Baklava is a delicious dessert that has been popular for many centuries. But is baklava a vegan dessert?
In this article, we will be looking at this dessert more closely to answer this question. Let’s get started.
What Is Baklava?
Baklava is a dessert that has several different versions from different regions, but it is traditionally a sweet pastry that has a crispy, phyllo dough exterior and a filling of sweet nuts with a sticky syrup glazing the outside.
The dessert has been around for thousands of years and though it is a popular Ottoman dish, the creation of the dish is thought to be pre Ottoman, with the exact location of its inception unknown.

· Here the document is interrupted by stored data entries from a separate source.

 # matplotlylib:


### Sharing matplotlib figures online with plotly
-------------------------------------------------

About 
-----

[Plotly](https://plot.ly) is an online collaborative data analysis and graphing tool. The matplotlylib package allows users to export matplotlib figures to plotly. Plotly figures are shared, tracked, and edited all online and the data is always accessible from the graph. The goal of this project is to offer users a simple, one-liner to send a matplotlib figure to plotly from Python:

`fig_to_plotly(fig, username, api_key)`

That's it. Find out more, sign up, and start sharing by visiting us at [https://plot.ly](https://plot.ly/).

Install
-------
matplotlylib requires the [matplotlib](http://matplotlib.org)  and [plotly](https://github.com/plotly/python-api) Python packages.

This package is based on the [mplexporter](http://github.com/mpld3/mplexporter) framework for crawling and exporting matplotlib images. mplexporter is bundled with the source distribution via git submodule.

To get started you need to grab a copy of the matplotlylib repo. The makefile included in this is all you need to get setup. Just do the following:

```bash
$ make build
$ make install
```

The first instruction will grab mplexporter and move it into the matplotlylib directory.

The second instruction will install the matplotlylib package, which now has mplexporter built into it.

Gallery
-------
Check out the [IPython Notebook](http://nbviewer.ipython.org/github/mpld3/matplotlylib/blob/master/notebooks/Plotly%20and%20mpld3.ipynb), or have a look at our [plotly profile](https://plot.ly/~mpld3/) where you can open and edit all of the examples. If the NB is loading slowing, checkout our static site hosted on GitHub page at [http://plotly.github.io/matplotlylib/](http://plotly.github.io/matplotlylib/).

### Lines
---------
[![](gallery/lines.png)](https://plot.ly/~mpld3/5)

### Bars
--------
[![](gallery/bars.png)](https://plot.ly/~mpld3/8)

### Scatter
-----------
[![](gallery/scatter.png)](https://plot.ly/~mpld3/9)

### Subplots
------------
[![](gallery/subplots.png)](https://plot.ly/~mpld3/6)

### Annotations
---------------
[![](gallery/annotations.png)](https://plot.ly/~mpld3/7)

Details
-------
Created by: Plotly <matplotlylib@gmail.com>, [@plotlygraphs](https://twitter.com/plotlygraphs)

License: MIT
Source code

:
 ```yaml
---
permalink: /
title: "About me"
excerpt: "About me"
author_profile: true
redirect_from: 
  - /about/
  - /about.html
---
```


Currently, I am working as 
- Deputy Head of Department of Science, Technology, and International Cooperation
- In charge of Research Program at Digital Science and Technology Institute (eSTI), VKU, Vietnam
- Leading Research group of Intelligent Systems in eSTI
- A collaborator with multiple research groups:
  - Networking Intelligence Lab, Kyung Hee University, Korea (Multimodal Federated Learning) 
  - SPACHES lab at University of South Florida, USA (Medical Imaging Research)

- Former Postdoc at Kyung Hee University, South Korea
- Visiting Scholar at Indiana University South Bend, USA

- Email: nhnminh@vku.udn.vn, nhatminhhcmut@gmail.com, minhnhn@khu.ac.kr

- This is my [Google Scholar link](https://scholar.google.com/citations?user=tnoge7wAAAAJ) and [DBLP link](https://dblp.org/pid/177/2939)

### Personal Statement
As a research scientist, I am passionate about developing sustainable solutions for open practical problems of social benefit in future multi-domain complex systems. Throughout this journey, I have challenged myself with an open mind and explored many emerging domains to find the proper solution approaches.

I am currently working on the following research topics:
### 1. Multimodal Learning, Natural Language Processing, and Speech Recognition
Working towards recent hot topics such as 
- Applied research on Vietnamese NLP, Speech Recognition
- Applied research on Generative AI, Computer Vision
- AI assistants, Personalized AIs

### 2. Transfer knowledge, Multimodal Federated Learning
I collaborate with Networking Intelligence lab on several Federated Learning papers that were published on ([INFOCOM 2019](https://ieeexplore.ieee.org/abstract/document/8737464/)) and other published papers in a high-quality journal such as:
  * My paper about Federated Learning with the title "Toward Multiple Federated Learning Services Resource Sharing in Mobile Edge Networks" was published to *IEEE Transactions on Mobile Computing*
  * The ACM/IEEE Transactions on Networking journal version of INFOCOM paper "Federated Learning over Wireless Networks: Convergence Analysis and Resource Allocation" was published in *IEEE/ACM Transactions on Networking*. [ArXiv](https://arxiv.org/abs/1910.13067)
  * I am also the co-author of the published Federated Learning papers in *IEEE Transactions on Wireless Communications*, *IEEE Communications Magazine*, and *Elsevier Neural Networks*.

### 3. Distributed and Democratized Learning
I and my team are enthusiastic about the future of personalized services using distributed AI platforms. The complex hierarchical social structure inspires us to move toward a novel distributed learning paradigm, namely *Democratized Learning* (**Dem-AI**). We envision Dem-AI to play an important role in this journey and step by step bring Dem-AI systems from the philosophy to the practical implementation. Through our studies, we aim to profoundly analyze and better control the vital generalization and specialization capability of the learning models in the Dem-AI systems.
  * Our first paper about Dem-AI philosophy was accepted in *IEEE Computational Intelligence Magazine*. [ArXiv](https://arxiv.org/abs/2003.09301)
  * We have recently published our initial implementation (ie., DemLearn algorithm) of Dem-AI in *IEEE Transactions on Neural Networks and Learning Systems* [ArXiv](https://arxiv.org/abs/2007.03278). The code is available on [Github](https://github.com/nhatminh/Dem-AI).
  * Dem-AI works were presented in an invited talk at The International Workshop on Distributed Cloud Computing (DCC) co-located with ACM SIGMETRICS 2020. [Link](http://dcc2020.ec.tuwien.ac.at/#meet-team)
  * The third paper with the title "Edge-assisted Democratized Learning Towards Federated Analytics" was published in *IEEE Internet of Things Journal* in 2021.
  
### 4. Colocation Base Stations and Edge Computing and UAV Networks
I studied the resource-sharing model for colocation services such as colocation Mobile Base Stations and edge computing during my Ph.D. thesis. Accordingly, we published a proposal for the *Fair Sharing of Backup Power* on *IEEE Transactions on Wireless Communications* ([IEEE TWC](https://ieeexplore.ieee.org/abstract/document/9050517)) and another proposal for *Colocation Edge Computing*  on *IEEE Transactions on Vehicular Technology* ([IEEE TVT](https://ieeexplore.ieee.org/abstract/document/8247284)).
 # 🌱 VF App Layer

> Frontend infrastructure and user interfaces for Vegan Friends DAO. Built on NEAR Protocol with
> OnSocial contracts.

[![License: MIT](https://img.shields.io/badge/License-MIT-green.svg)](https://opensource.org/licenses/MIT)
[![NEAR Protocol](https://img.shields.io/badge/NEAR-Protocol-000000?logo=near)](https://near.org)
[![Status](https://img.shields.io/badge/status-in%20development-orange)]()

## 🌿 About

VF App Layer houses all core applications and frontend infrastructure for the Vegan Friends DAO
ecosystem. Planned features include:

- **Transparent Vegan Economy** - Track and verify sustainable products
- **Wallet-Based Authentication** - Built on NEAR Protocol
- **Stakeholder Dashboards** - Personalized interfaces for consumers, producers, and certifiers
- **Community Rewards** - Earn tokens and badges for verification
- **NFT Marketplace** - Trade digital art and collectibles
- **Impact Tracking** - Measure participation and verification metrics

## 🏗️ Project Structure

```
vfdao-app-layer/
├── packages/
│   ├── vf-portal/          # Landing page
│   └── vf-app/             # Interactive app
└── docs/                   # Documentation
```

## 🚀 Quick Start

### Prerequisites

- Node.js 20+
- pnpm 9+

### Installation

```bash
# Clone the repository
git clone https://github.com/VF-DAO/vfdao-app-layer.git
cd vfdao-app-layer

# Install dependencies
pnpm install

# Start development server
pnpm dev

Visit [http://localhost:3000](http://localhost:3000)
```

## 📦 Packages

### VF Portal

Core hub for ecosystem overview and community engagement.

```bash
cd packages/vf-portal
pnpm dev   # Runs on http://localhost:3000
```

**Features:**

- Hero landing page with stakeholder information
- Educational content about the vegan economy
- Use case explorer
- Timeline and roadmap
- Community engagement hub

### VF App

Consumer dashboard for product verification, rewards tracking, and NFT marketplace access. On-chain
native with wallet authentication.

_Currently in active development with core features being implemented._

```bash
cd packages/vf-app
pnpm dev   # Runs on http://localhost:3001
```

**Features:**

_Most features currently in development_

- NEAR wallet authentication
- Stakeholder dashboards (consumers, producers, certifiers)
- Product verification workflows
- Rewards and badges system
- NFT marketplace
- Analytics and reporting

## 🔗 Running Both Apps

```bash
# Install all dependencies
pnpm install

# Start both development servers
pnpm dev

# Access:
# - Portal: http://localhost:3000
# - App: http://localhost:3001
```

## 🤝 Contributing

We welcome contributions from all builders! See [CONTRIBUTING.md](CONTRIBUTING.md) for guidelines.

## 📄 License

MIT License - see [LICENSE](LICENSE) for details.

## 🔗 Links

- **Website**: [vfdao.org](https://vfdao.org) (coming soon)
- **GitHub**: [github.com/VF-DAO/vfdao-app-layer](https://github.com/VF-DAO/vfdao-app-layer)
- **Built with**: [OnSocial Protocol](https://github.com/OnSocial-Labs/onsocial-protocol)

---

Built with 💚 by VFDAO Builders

Some possible locations of the dessert’s creation include Mongolia, Persia, Rome or Turkey.
Baklava also has roots in Istanbul as a Muslim dish eaten during Ramadan, but it also likely that the recipe drew inspiration from other countries in which it is still highly popular today, such as in Greece and across the Middle East.
Is Baklava Vegan?
Traditionally, baklava is not a vegan dish due to two ingredients in particular that are used: honey and butter.
The main pastry element of baklava is made of phyllo dough layers that are basted with a generous helping of butter or egg wash (though sometimes both are used).
As well as this, the baklava will then be topped off with a syrup that is usually honey based.
Seeing as all of these ingredients are animal byproducts, the traditional baklava dish cannot be considered a vegan friendly one.
Non-Vegan Friendly Ingredients
Let’s take a closer look at the particular ingredients that can be found within baklava that make the more well known, traditional recipes non-vegan.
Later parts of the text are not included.